Rethinking medical mindsets during the coronavirus: new skepticism about “evidence-based” medicine. From the article:

Once defined in rhetorical but ultimately meaningless terms as “the conscientious, judicious and explicit use of current best evidence in making decisions about the care of individual patients”, evidence-based medicine rests on certain philosophical assumptions: a singular truth, ascertainable through empirical enquiry; a linear logic of causality in which interventions have particular effect sizes; rigour defined primarily in methodological terms (especially, a hierarchy of preferred study designs and tools for detecting bias); and a deconstructive approach to problem-solving (the evidence base is built by answering focused questions, typically framed as ‘PICO’—population-intervention-comparison-outcome).

The trouble with pandemics is that these assumptions rarely hold. A pandemic-sized problem can be framed and contested in multiple ways. Some research questions around COVID-19, most notably relating to drugs and vaccines, are amenable to randomised controlled trials (and where such trials were possible, they were established with impressive speed and efficiency). But many knowledge gaps are broader and cannot be reduced to PICO-style questions. Were care home deaths avoidable? Why did the global supply chain for personal protective equipment break down? What role does health system resilience play in controlling the pandemic? And so on….

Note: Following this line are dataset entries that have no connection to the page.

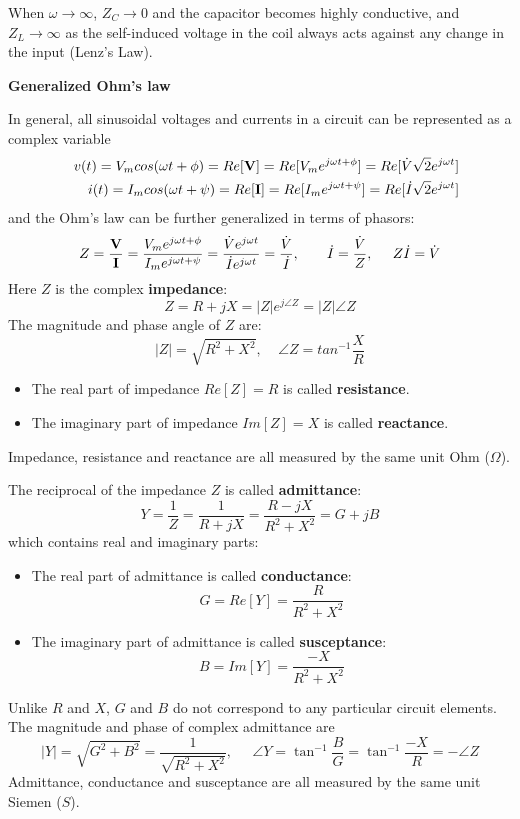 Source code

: When $\omega\rightarrow \infty$, $Z_C\rightarrow 0$ and the capacitor 
becomes highly conductive, and $Z_L\rightarrow \infty$ as the self-induced
voltage in the coil always acts against any change in the input (Lenz's Law).

{\bf Generalized Ohm's law}

In general, all sinusoidal voltages and currents in a circuit can be 
represented as a complex variable 
\begin{eqnarray}
&&v(t)=V_m cos(\omega t+\phi)=Re[{\bf V}]=Re[V_m e^{j\omega t+\phi}]
	=Re[\dot{V} \sqrt{2} e^{j\omega t}] 
	\nonumber \\
&&i(t)=I_m cos(\omega t+\psi)=Re[{\bf I}]=Re[I_m e^{j\omega t+\psi}]
	=Re[\dot{I} \sqrt{2} e^{j\omega t}] 
	\nonumber
\end{eqnarray}
and the Ohm's law can be further generalized in terms of phasors:
\[	Z=\frac{{\bf V}}{{\bf I}}=\frac{V_m e^{j\omega t+\phi}}
{I_m e^{j\omega t+\psi}}=\frac{\dot{V}e^{j\omega t}}{\dot{I}e^{j\omega t}}
=\frac{\dot{V}}{\dot{I}},\;\;\;\;\;\;\;
	\dot{I}=\frac{\dot{V}}{Z},\;\;\;\;\;Z\dot{I}=\dot{V}	\]
Here $Z$ is the complex {\bf impedance}:
\[	Z=R+jX=|Z|e^{j\angle Z}=|Z|\angle Z	\]
The magnitude and phase angle of $Z$ are:
\[	|Z|=\sqrt{R^2+X^2},\;\;\;\;\angle Z=tan^{-1}\frac{X}{R}	\]
\begin{itemize}
\item The real part of impedance $Re[Z]=R$ is called {\bf resistance}. 
\item The imaginary part of impedance  $Im[Z]=X$ is called {\bf reactance}. 
\end{itemize}
Impedance, resistance and reactance are all measured by the same unit 
Ohm ($\Omega$). 

The reciprocal of the impedance $Z$ is called {\bf admittance}:
\[	Y=\frac{1}{Z}=\frac{1}{R+jX}=\frac{R-jX}{R^2+X^2}=G+jB	\]
which contains real and imaginary parts:
\begin{itemize}
\item The real part of admittance is called {\bf conductance}:
\[	G=Re[Y]=\frac{R}{R^2+X^2}	\]
\item The imaginary part of admittance is called {\bf susceptance}:
\[	B=Im[Y]=\frac{-X}{R^2+X^2}	\]
\end{itemize}
Unlike $R$ and $X$, $G$ and $B$ do not correspond to any particular
circuit elements. The magnitude and phase of complex admittance are
\[	|Y|=\sqrt{G^2+B^2}=\frac{1}{\sqrt{R^2+X^2}},\;\;\;\;\;
	\angle Y=\tan^{-1} \frac{B}{G}=\tan^{-1} \frac{-X}{R}
	=-\angle Z	\]
Admittance, conductance and susceptance are all measured by the same 
unit Siemen ($S$).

In particular, upstream preventive public health interventions aimed at supporting widespread and sustained behaviour change across an entire population (as opposed to testing the impact of a short-term behaviour change in a select sample) rarely lend themselves to such a design. When implementing population-wide public health interventions—whether conventional measures such as diet or exercise, or COVID-19 related ones such as handwashing, social distancing and face coverings—we must not only persuade individuals to change their behavior but also adapt the environment to make such changes easier to make and sustain….

The 20th-century logic of evidence-based medicine, in which scientists pursued the goals of certainty, predictability and linear causality, remains useful in some circumstances (for example, the drug and vaccine trials referred to above). But at a population and system level, we need to embrace 21st-century epistemology and methods to study how best to cope with uncertainty, unpredictability and non-linear causality.